Within six months, three banks set up by Chinese private entrepreneurs will open for business, raising questions as to how can they fit in a sector dominated by state-owned lenders.
China's banking regulator gave the go-ahead last week for several companies to set up the banks incorporated and run by domestic, private firms in three cities in east China, where economic output accounts for more than 60 percent of the country's total.
The pilot, which seeks to add five private lenders, is being implemented at a time when China is pushing for interest rate liberalization and more efficient allocation of credit.
Profit in the Chinese banking sector has slid from 30 percent three years ago to 10 percent last year, with a further profit decline expected in the years ahead. Banks are also facing rising volumes of bad loans as growth in the country moderated from double digit to around 7.7 percent last year.

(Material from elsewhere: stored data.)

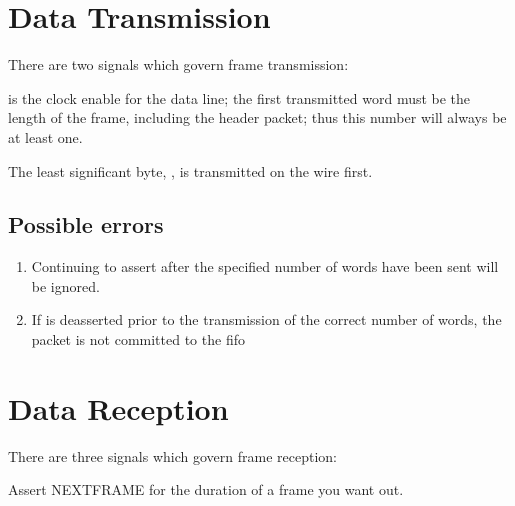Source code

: 

\section{Data Transmission}

There are two signals which govern frame transmission: 



 is the clock enable for the data line; the first transmitted
word must be the length of the frame, including the header packet;
thus this number will always be at least one.

The least significant byte, , is transmitted on the
wire first.

\subsection{Possible errors}
\begin{enumerate}
\item Continuing to assert  after the specified
  number of words have been sent will be ignored.
\item If  is deasserted prior to the transmission of the correct number of words, the packet is not committed to the fifo
\end{enumerate}


\section{Data Reception}

There are three signals which govern frame reception: 


Assert NEXTFRAME for the duration of a frame you want out. 

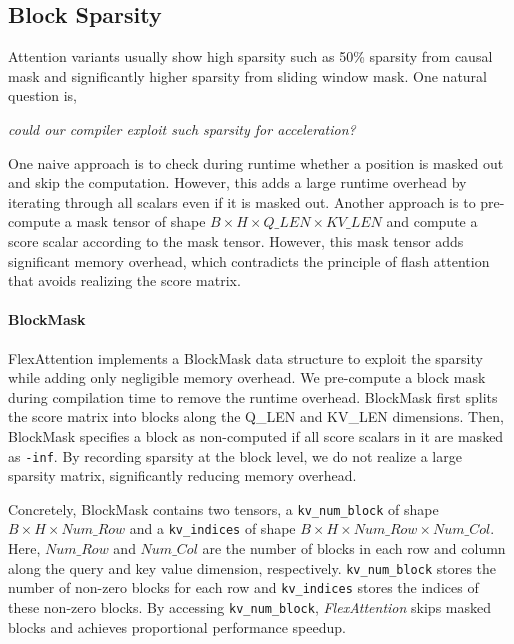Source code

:\subsection{Block Sparsity}
\label{sec:block_sparsity}



Attention variants usually show high sparsity such as 50\% sparsity from causal mask and significantly higher sparsity from sliding window mask.
One natural question is, 

\textit{could our compiler exploit such sparsity for acceleration?}

One naive approach is to check during runtime whether a position is masked out and skip the computation.
However, this adds a large runtime overhead by iterating through all scalars even if it is masked out.
Another approach is to pre-compute a mask tensor of shape $B\times H\times Q\_LEN \times KV\_LEN$ and compute a score scalar according to the mask tensor.
However, this mask tensor adds significant memory overhead, which contradicts the principle of flash attention that avoids realizing the score matrix.



\paragraph{BlockMask}
FlexAttention implements a BlockMask data structure to exploit the sparsity while adding only negligible memory overhead.
We pre-compute a block mask during compilation time to remove the runtime overhead.
BlockMask first splits the score matrix into blocks along the Q\_LEN and KV\_LEN dimensions.
Then, BlockMask specifies a block as non-computed if all score scalars in it are masked as {\tt -inf}.
By recording sparsity at the block level, we do not realize a large sparsity matrix, significantly reducing memory overhead.

Concretely, BlockMask contains two tensors, a \texttt{kv\_num\_block} of shape $B\times H \times Num\_Row$ and a \texttt{kv\_indices} of shape $B\times H \times Num\_Row \times Num\_Col$.
Here, $Num\_Row$ and $Num\_Col$ are the number of blocks in each row and column along the query and key value dimension, respectively.
\texttt{kv\_num\_block} stores the number of non-zero blocks for each row and \texttt{kv\_indices} stores the indices of these non-zero blocks.
By accessing \texttt{kv\_num\_block}, \textit{FlexAttention} skips masked blocks and achieves proportional performance speedup.



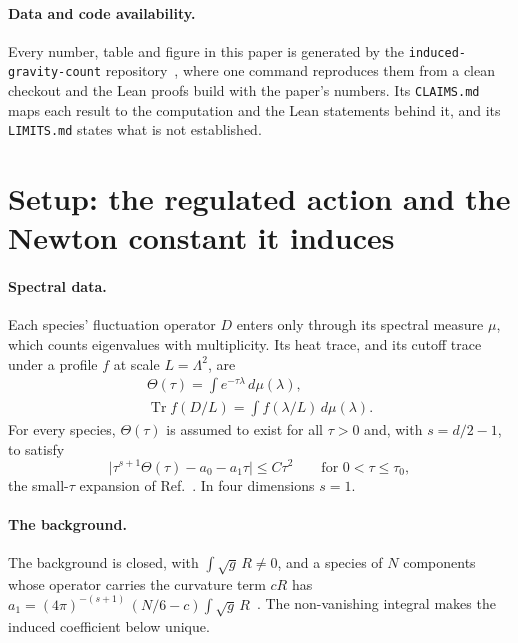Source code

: \documentclass[aps,prd,reprint,amsmath,amssymb,superscriptaddress,nofootinbib]{revtex4-2}
\begin{document}
\paragraph{Data and code availability.}
Every number, table and figure in this paper is generated by the
\texttt{induced-gravity-count} repository~\cite{SwansonIGC}, where one command reproduces them from a
clean checkout and the Lean proofs build with the paper's numbers. Its
\texttt{CLAIMS.md} maps each result to the computation and the Lean statements behind
it, and its \texttt{LIMITS.md} states what is not established.

\appendix

\section{Setup: the regulated action and the Newton constant it induces}
\label{app:setup}

\paragraph{Spectral data.}
Each species' fluctuation operator $D$ enters only through its spectral measure $\mu$,
which counts eigenvalues with multiplicity. Its heat trace, and its cutoff trace under a
profile $f$ at scale $L=\Lambda^2$, are
\begin{equation}
\begin{gathered}
  \Theta(\tau)=\int e^{-\tau\lambda}\,d\mu(\lambda),\\
  \operatorname{Tr} f(D/L)=\int f(\lambda/L)\,d\mu(\lambda).
\end{gathered}
\end{equation}
For every species, $\Theta(\tau)$ is assumed to exist for all $\tau>0$ and, with
$s=d/2-1$, to satisfy
\begin{equation}\label{eq:heatbound}
  \bigl|\tau^{s+1}\Theta(\tau)-a_0-a_1\tau\bigr|\le C\tau^2\qquad\text{for } 0<\tau\le\tau_0,
\end{equation}
the small-$\tau$ expansion of Ref.~\cite{Vassilevich2003}. In four dimensions $s=1$.

\paragraph{The background.}
The background is closed, with $\int\!\sqrt g\,R\neq0$, and a species of $N$ components
whose operator carries the curvature term $cR$ has
$a_1=(4\pi)^{-(s+1)}\,(N/6-c)\int\!\sqrt g\,R$~\cite{Vassilevich2003,BirrellDavies1982}.
The non-vanishing integral makes the induced coefficient below unique.
\end{document}
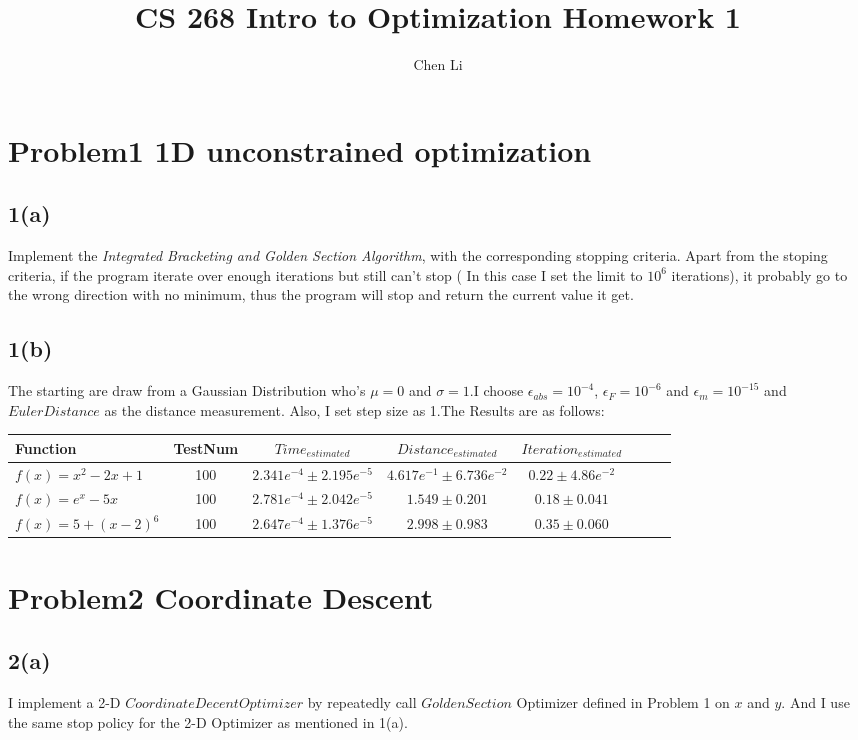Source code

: \documentclass[11pt]{article}
\title{CS 268 Intro to Optimization Homework 1}
\author{Chen Li}
\begin{document}
\maketitle
\section{Problem1 1D unconstrained optimization} 
\subsection{1(a)}
Implement the \textit{Integrated Bracketing and Golden Section Algorithm}, with the corresponding stopping criteria. Apart from the stoping criteria, if the program iterate over enough iterations but still can't stop ( In this case I set the limit to $10^{6}$ iterations), it probably go to the wrong direction with no minimum, thus the program will stop and return the current value it get.
\subsection{1(b)}
The starting are draw from a Gaussian Distribution who's $\mu=0$ and $\sigma=1$.I choose $\epsilon_{abs}=10^{-4}$, $\epsilon_{F}=10^{-6}$ and $\epsilon_{m}=10^{-15}$ and $Euler Distance$ as the distance measurement. Also, I set step size as 1.The Results are as follows:
\begin{center} 
\begin{tabular}{l*{6}{c}r} Function & TestNum & $Time_{estimated}$ & $Distance_{estimated}$ & $Iteration_{estimated}$
 \\ \hline $f(x)=x^2-2x+1$ & 100 & $2.341e^{-4}\pm 2.195e^{-5}$ & $4.617e^{-1}\pm 6.736e^{-2}$ & $0.22\pm 4.86e^{-2}$
\\ $f(x)=e^x-5x$ & 100 & $2.781e^{-4}\pm 2.042e^{-5}$ & $1.549\pm 0.201$ & $0.18\pm 0.041$
\\ $f(x)=5+(x-2)^{6}$ & 100 & $2.647e^{-4}\pm 1.376e^{-5}$ & $2.998\pm 0.983$ & $0.35\pm 0.060$
\\ \end{tabular}
 \end{center}
\section{Problem2 Coordinate Descent}
\subsection{2(a)}
I implement a 2-D $Coordinate Decent Optimizer$ by repeatedly call $GoldenSection$ Optimizer defined in Problem 1 on $x$ and $y$. And I use the same stop policy for the 2-D Optimizer as mentioned in 1(a).
\end{document}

Yet this prospect does nothing to dishearten private entrepreneurs from making inroads into the banking industry. Interest and applications for joining the pilot program have already come from a diverse range of companies, from conglomerates such as the Shanghai-based Fosun Group to Internet behemoths Alibaba and Tencent.
However, bankers have urged caution, warning that failure of a bank would wreak havoc.
In terms of the pilot, authorities have taken a measured approach to prevent a reckless private bank opening binge.
There are also concerns about firms that apply to open a private bank and use it to secure cheap credit for themselves instead of lending to other companies based on creditworthiness.
Chen Xiaojun, Chairman of Taizhou Bank in east China's Zhejiang Province, said that instead of approving new establishments, authorities should consider changing ownership structures of existing rural and urban commercial banks by replacing their government stakeholders with private ones.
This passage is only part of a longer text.